- Activity:
Gather all lines in the entries that include the word "avez".

- Records for this exercise:
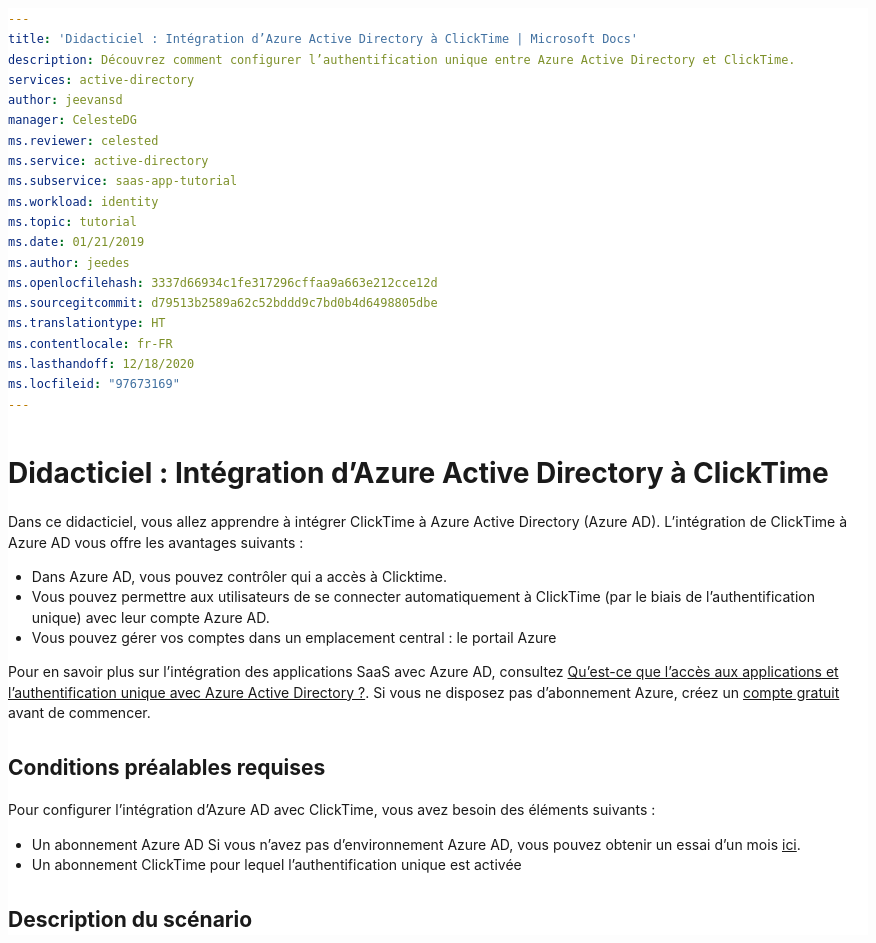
 ```yaml
---
title: 'Didacticiel : Intégration d’Azure Active Directory à ClickTime | Microsoft Docs'
description: Découvrez comment configurer l’authentification unique entre Azure Active Directory et ClickTime.
services: active-directory
author: jeevansd
manager: CelesteDG
ms.reviewer: celested
ms.service: active-directory
ms.subservice: saas-app-tutorial
ms.workload: identity
ms.topic: tutorial
ms.date: 01/21/2019
ms.author: jeedes
ms.openlocfilehash: 3337d66934c1fe317296cffaa9a663e212cce12d
ms.sourcegitcommit: d79513b2589a62c52bddd9c7bd0b4d6498805dbe
ms.translationtype: HT
ms.contentlocale: fr-FR
ms.lasthandoff: 12/18/2020
ms.locfileid: "97673169"
---
```

# <a name="tutorial-azure-active-directory-integration-with-clicktime"></a>Didacticiel : Intégration d’Azure Active Directory à ClickTime

Dans ce didacticiel, vous allez apprendre à intégrer ClickTime à Azure Active Directory (Azure AD).
L’intégration de ClickTime à Azure AD vous offre les avantages suivants :

* Dans Azure AD, vous pouvez contrôler qui a accès à Clicktime.
* Vous pouvez permettre aux utilisateurs de se connecter automatiquement à ClickTime (par le biais de l’authentification unique) avec leur compte Azure AD.
* Vous pouvez gérer vos comptes dans un emplacement central : le portail Azure

Pour en savoir plus sur l’intégration des applications SaaS avec Azure AD, consultez [Qu’est-ce que l’accès aux applications et l’authentification unique avec Azure Active Directory ?](../manage-apps/what-is-single-sign-on.md).
Si vous ne disposez pas d’abonnement Azure, créez un [compte gratuit](https://azure.microsoft.com/free/) avant de commencer.

## <a name="prerequisites"></a>Conditions préalables requises

Pour configurer l’intégration d’Azure AD avec ClickTime, vous avez besoin des éléments suivants :

* Un abonnement Azure AD Si vous n’avez pas d’environnement Azure AD, vous pouvez obtenir un essai d’un mois [ici](https://azure.microsoft.com/pricing/free-trial/).
* Un abonnement ClickTime pour lequel l’authentification unique est activée

## <a name="scenario-description"></a>Description du scénario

- Reply:
Pour configurer l’intégration d’Azure AD avec ClickTime, vous avez besoin des éléments suivants :
* Un abonnement Azure AD Si vous n’avez pas d’environnement Azure AD, vous pouvez obtenir un essai d’un mois [ici](https://azure.microsoft.com/pricing/free-trial/).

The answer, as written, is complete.